Biden’ın “Yeşil Yeni Düzen” programı, NATO 2030 belgesi ve Avrupa Yeşil Mutabakatı gibi belgelere baktığımızda “yeşil gündem”in dünya emperyalist kapitalist sistemin reorganizasyonunda Rusya ve Çin kadar temel parametre olduğunu görüyoruz. Tıpkı 11 Eylül saldırısından sonra “terörizm” üzerinden “Yeni Dünya Düzeni-YDD” inşasına girişmeleri gibi şimdi de “iklim krizi” ve “pandemi” üzerinden “yeşil gündem”in sistemde yeni bir işbölümü, teknolojik yenilenme, yeni bir emek rejimi ve bütün bunlarla beraber yeni bir “doğa rejimi” inşa etmek için kullanıma sokulduğunu görüyoruz.
YYD’nin sadece “iklim krizi” ile sınırlı olmadığının atını çizmek gerekiyor. Aslında kökleri 1970’lerin “Büyümenin Sınırları” ile başlayan, sonrasında Birleşmiş Milletler çatısı altından belirlenen “Sürdürülebilir Kalkınma Hedefleri” ile geliştirilen ve son olarak “iklim krizi” gündemi ile birlikte “fosil ekonomisi”nden “yenilenebilir enerji devrimi” vaadine varan bir hareket söz konusu. Bu hareketin aynı zamanda “Yeşil Hareket”in tarihi ile örtüştüğüne dikkat çekmek gerekir. Nitekim “Yeşil Yeni Düzen” program(lar)ı sadece Biden ya da AB yönetimi değil, çeşitli ülkelerdeki Yeşil Partiler, Noam Chomsky gibi aydınlar, İlerici Enternasyonal oluşumu gibi birçok savunucusu var. YYD programlarının temel alt başlıklarından biri “adil geçiş”, “temiz işler” gibi başlıklar. Bu başlıklar altında emek hareketine de yeni iş vaadlerinde bulunan, dolayısıyla işsizlik ve reel ücret düşüklüğü nedeniyle “ucuzlaşan emek-gücü”ne de yeni vaadlerde bulunuyor, YYD. Avrupa’daki pek çok sendika konfederasyonunun da bu tartışmanın içinde olduğunu görüyoruz.
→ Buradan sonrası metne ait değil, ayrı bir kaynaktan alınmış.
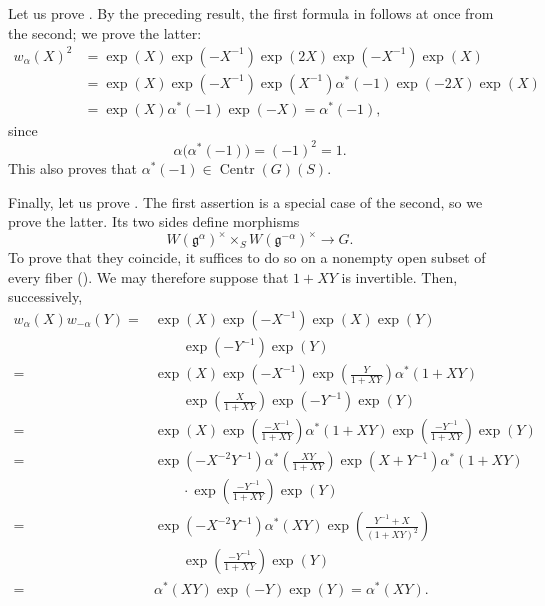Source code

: Let us prove \textup{}. By the preceding result, the first
formula in \textup{} follows at once from the second; we prove
the latter:
\[
\begin{aligned}
  w_\alpha(X)^2
    &={}\exp(X)\exp(-X^{-1})\exp(2X)\exp(-X^{-1})\exp(X)\\
    &={}\exp(X)\exp(-X^{-1})\exp(X^{-1})
       \alpha^\ast(-1)\exp(-2X)\exp(X)\\
    &={}\exp(X)\alpha^\ast(-1)\exp(-X)
       =\alpha^\ast(-1),
\end{aligned}
\]
since
\[
  \alpha\bigl(\alpha^\ast(-1)\bigr)=(-1)^2=1.
\]
This also proves that
\(\alpha^\ast(-1)\in\operatorname{Centr}(G)(S)\).

Finally, let us prove \textup{}. The first assertion is a
special case of the second, so we prove the latter. Its two sides
define morphisms
\[
  W(\mathfrak g^\alpha)^\times
    \times_S W(\mathfrak g^{-\alpha})^\times
  \longrightarrow G.
\]
To prove that they coincide, it suffices to do so on a nonempty
open subset of every fiber \textup{()}. We may
therefore suppose that \(1+XY\) is invertible. Then, successively,
\[
\begin{aligned}
  w_\alpha(X)w_{-\alpha}(Y)
    ={}&\exp(X)\exp(-X^{-1})\exp(X)
        \exp(Y)\\
       &\qquad{}\exp(-Y^{-1})\exp(Y)\\
    ={}&\exp(X)\exp(-X^{-1})
        \exp\left(\frac{Y}{1+XY}\right)
        \alpha^\ast(1+XY)\\
       &\qquad{}
        \exp\left(\frac{X}{1+XY}\right)
        \exp(-Y^{-1})\exp(Y)\\
    ={}&\exp(X)
        \exp\left(\frac{-X^{-1}}{1+XY}\right)
        \alpha^\ast(1+XY)
        \exp\left(\frac{-Y^{-1}}{1+XY}\right)\exp(Y)\\
    ={}&\exp(-X^{-2}Y^{-1})
        \alpha^\ast\left(\frac{XY}{1+XY}\right)
        \exp(X+Y^{-1})\alpha^\ast(1+XY)\\
       &{}\qquad\cdot
        \exp\left(\frac{-Y^{-1}}{1+XY}\right)\exp(Y)\\
    ={}&\exp(-X^{-2}Y^{-1})\alpha^\ast(XY)
        \exp\left(\frac{Y^{-1}+X}{(1+XY)^2}\right)\\
       &\qquad{}
        \exp\left(\frac{-Y^{-1}}{1+XY}\right)\exp(Y)\\
    ={}&\alpha^\ast(XY)\exp(-Y)\exp(Y)
        =\alpha^\ast(XY).
\end{aligned}
\]

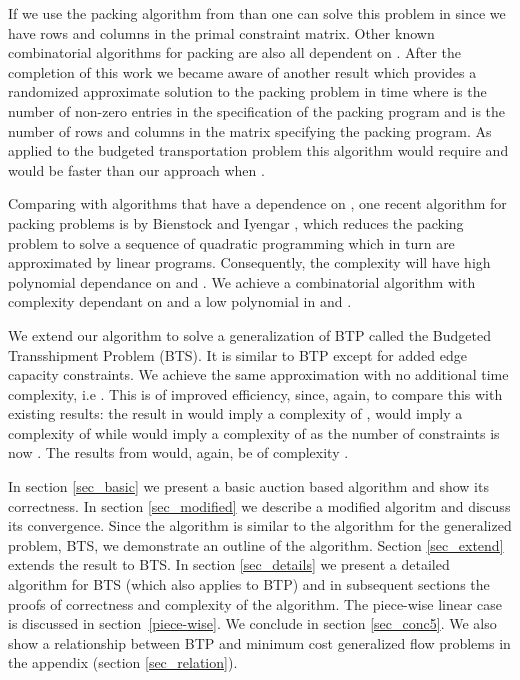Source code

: \documentclass[11pt]{article}
\newcommand{\ignore}[1]{ }
\begin{document}
If we use the packing algorithm from \cite{garg98faster} than 
one can solve this problem in
 since we have  rows and  columns
in the primal constraint matrix. Other known combinatorial
algorithms for packing \cite{PST95,GK94}
are also all dependent on .  
After the completion of this work we became aware of 
another result \cite{kouf-young}
which provides a randomized  approximate solution to the 
packing problem in time  where
 is the number of non-zero entries in the specification of
the packing program and  is the number of rows and columns in the
matrix specifying the packing program. As applied to the budgeted
transportation problem this algorithm would 
require  and  would be faster
than our approach when .  

Comparing with algorithms that have a dependence on ,
one recent algorithm for packing problems
is by Bienstock and Iyengar \cite{bienstock:2006}, 
which reduces the packing problem to solve a sequence of 
quadratic programming which in turn are approximated by linear programs.
Consequently, the complexity will have high polynomial dependance on  and
.
We achieve a combinatorial algorithm with 
complexity dependant on  and a low  polynomial
in  and .

\ignore{
Note that the approximation to the budgeted transportation problem does 
not immediately provide an algorithm for the generalized flow problem in general graphs 
since the approximation guarantee does not translate back.
}
We extend our algorithm to solve a generalization of BTP called
the  Budgeted Transshipment 
Problem (BTS). It is similar to BTP except for added edge capacity constraints. 
We achieve the same approximation with no additional time complexity,
i.e .
This is of improved efficiency, 
since, again, to compare this with existing results: the result in \cite{wayne99apolynomial} 
would imply a complexity of
, \cite{fleischer99fast} 
would imply a complexity of
 while  \cite{garg98faster} would imply
a complexity of 
as the number of constraints is now .
The results from \cite{kouf-young} would, again, be of complexity
.


In section \ref{sec_basic}
we present a basic auction based algorithm and show its correctness. In section \ref{sec_modified}
we describe a modified algoritm and discuss its convergence. Since the algorithm is similar to the algorithm for the generalized
problem, BTS, we demonstrate an outline of the algorithm.
Section \ref{sec_extend} extends the result to BTS. In section
\ref{sec_details} we present a detailed algorithm for BTS (which also applies to BTP)
and in subsequent sections the proofs of correctness and complexity of the 
algorithm. The piece-wise linear case is discussed in section~\ref{piece-wise}. 
We conclude in  section \ref{sec_conc5}.
We also  show a relationship between  BTP and  minimum cost generalized flow problems in the appendix (section \ref{sec_relation}). 
\end{document}

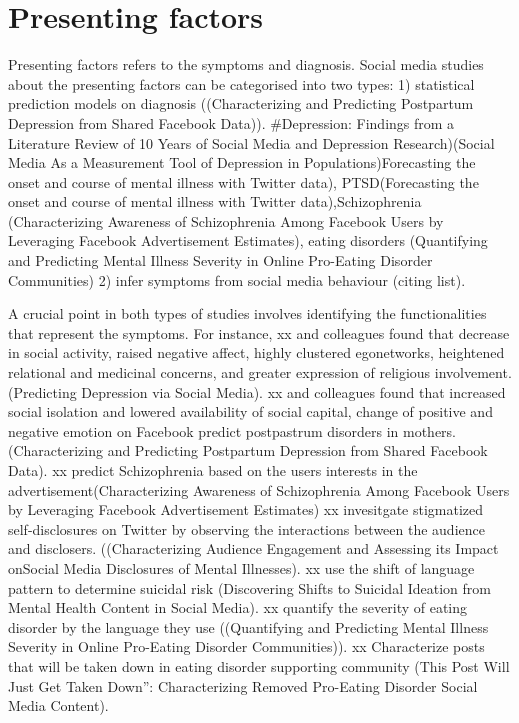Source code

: \section{Presenting factors}

Presenting factors refers to the symptoms and diagnosis. Social media studies about the presenting factors can be categorised into two types: 1) statistical prediction models on diagnosis ((Characterizing and Predicting Postpartum Depression from Shared Facebook Data)). 
#Depression: Findings from a Literature Review of 10 Years of Social Media and Depression Research)(Social Media As a Measurement Tool of Depression in Populations)Forecasting the onset and course of mental illness with Twitter data), PTSD(Forecasting the onset and course of mental illness with Twitter data),Schizophrenia (Characterizing Awareness of Schizophrenia Among Facebook Users by Leveraging Facebook Advertisement Estimates), eating disorders (Quantifying and Predicting Mental Illness Severity in Online Pro-Eating Disorder Communities) 2) infer symptoms from social media behaviour (citing list). 

A crucial point in both types of studies involves identifying the functionalities that represent the symptoms. For instance, xx and colleagues found that decrease in social activity, raised negative affect, highly clustered egonetworks, heightened relational and medicinal concerns, and greater expression of religious involvement.(Predicting Depression via Social Media). xx and colleagues found that increased social isolation and lowered availability of social capital, change of positive and negative emotion on Facebook predict postpastrum disorders in mothers. (Characterizing and Predicting Postpartum Depression from Shared Facebook Data). xx predict Schizophrenia based on the users interests in the advertisement(Characterizing Awareness of Schizophrenia Among Facebook Users by Leveraging Facebook Advertisement Estimates) xx invesitgate stigmatized self-disclosures on Twitter by observing the interactions between the audience and disclosers. ((Characterizing Audience Engagement and Assessing its Impact onSocial Media Disclosures of Mental Illnesses). xx use the shift of language pattern to determine suicidal risk
(Discovering Shifts to Suicidal Ideation from Mental Health Content in Social Media). xx quantify the severity of eating disorder by the language they use ((Quantifying and Predicting Mental Illness Severity in Online Pro-Eating Disorder Communities)). xx Characterize posts that will be taken down in eating disorder supporting community (This Post Will Just Get Taken Down”: Characterizing Removed Pro-Eating Disorder Social Media Content).


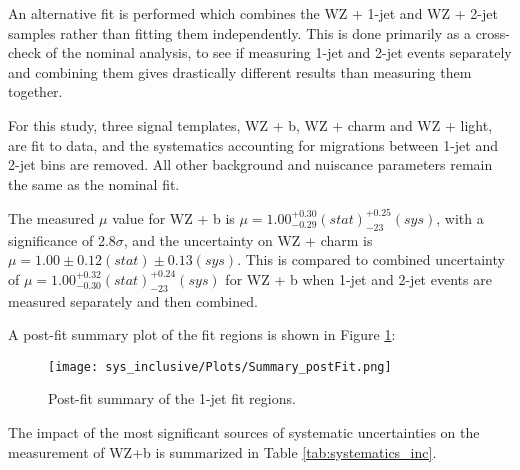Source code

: 
An alternative fit is performed which combines the WZ + 1-jet and WZ + 2-jet samples rather than fitting them independently. This is done primarily as a cross-check of the nominal analysis, to see if measuring 1-jet and 2-jet events separately and combining them gives drastically different results than measuring them together. 

For this study, three signal templates, WZ + b, WZ + charm and WZ + light, are fit to data, and the systematics accounting for migrations between 1-jet and 2-jet bins are removed. All other background and nuiscance parameters remain the same as the nominal fit. 

The measured $\mu$ value for WZ + b is  $\mu = 1.00^{+0.30}_{-0.29}(stat)^{+0.25}_{-23}(sys)$, with a significance of 2.8$\sigma$, and the uncertainty on WZ + charm is $\mu = 1.00\pm 0.12 (stat)\pm 0.13 (sys)$. This is compared to combined uncertainty of $\mu = 1.00^{+0.32}_{-0.30}(stat)^{+0.24}_{-23}(sys)$ for WZ + b when 1-jet and 2-jet events are measured separately and then combined.

A post-fit summary plot of the fit regions is shown in Figure \ref{fig:fit_results_inc}: 

\begin{figure}[H]
    \center
    \texttt{[image: sys\_inclusive/Plots/Summary\_postFit.png]}
    \caption{Post-fit summary of the 1-jet fit regions.}
    \label{fig:fit_results_inc}
\end{figure}

The impact of the most significant sources of systematic uncertainties on the measurement of WZ+b is summarized in Table \ref{tab:systematics_inc}. 

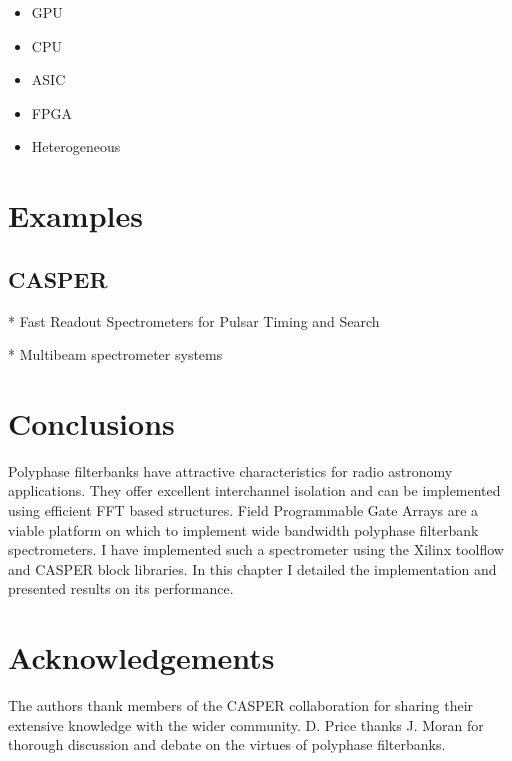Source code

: \documentclass{ws-rv961x669}
\begin{document}
\begin{itemize}
	\item GPU
    \item CPU
    \item ASIC
    \item FPGA
    \item Heterogeneous	
\end{itemize}


\section{Examples}

\subsection{CASPER}

* Fast Readout Spectrometers for Pulsar Timing and Search

* Multibeam spectrometer systems

\section{Conclusions}

Polyphase filterbanks have attractive characteristics for radio astronomy applications. They offer excellent interchannel isolation and can be implemented using efficient FFT based structures. Field Programmable Gate Arrays are a viable platform on which to implement wide bandwidth polyphase filterbank spectrometers. I have implemented such a spectrometer using the Xilinx toolflow and CASPER block libraries. In this chapter I detailed the implementation and presented results on its performance.

\section{Acknowledgements}

The authors thank members of the CASPER collaboration for sharing their extensive knowledge with the wider community. D. Price thanks J. Moran for thorough discussion and debate on the virtues of polyphase filterbanks. 



\end{document}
YYD, “yeşil fonlarla” yeni bir “yaratıcı yıkım” sürecini başlatmayı vaad ediyor. Tıpkı 1933’teki seçimlerden başarı ile çıkan Roosevelt’in, işsizliği azaltmak, satın alma gücünü artırmak ve ekonomideki talebi toplamak ve ekonomik krizle başa çıkmak için doğrudan kamu sektörüne istihdam yoluyla devasa istihdam yaratma programları hazırlaması gibi, şimdi de kamu kaynaklarının “yeşil fonlarla” şirketlere aktarılarak yeni istihdam, “adil geçiş” vaadinde bulunuyorlar. Yeşil madencilik, yeşil binalar, yeşil savunma, yeşil enerji… Yeşil fonlarla bağımlı ülkeler yeniden borçlandırarak mali-sömürge pozisyonları berkitilirken bu ülkelerde yeni bir inşaat, madencilik furyası da başlatılıyor. Bu aynı zamanda yeni teknoloji transferleri demek. Yani bağımlılık ilişkilerinin aynen korunduğu sadece maddesinin değiştiği bir döneme giriyoruz.
Bütün bu tartışmanın ekoloji hareketi açısından son derece hayati bir önemi var. Sermaye yeşillenirken “yeşil hareketler” ne yapacak? İklim krizi tartışmasında hala “Paris Anlaşması” onaylansın ya da Anlaşmaya uyulsun diye kampanya yürüten, fosil yakıtlara karşı kampanyalarla “temiz enerji”yi savunan, bunlarla beraber fosil sektöründeki azgın sömürüye maruz kalan emekçilerin ağzına da bir parmak bal çalan “adil dönüşüm”ü savunan bir “yeşil/ekoloji hareketi”nin Biden’ın ya da Merkel’in destekçisi olmaktan öteye bir geleceği olmayacağı açık. Bu açıdan YYD ile yeşil/ekoloji hareketinin de bir varlık/yokluk sorunu ile karşı karşıya kaldığının altını çizmek lazım.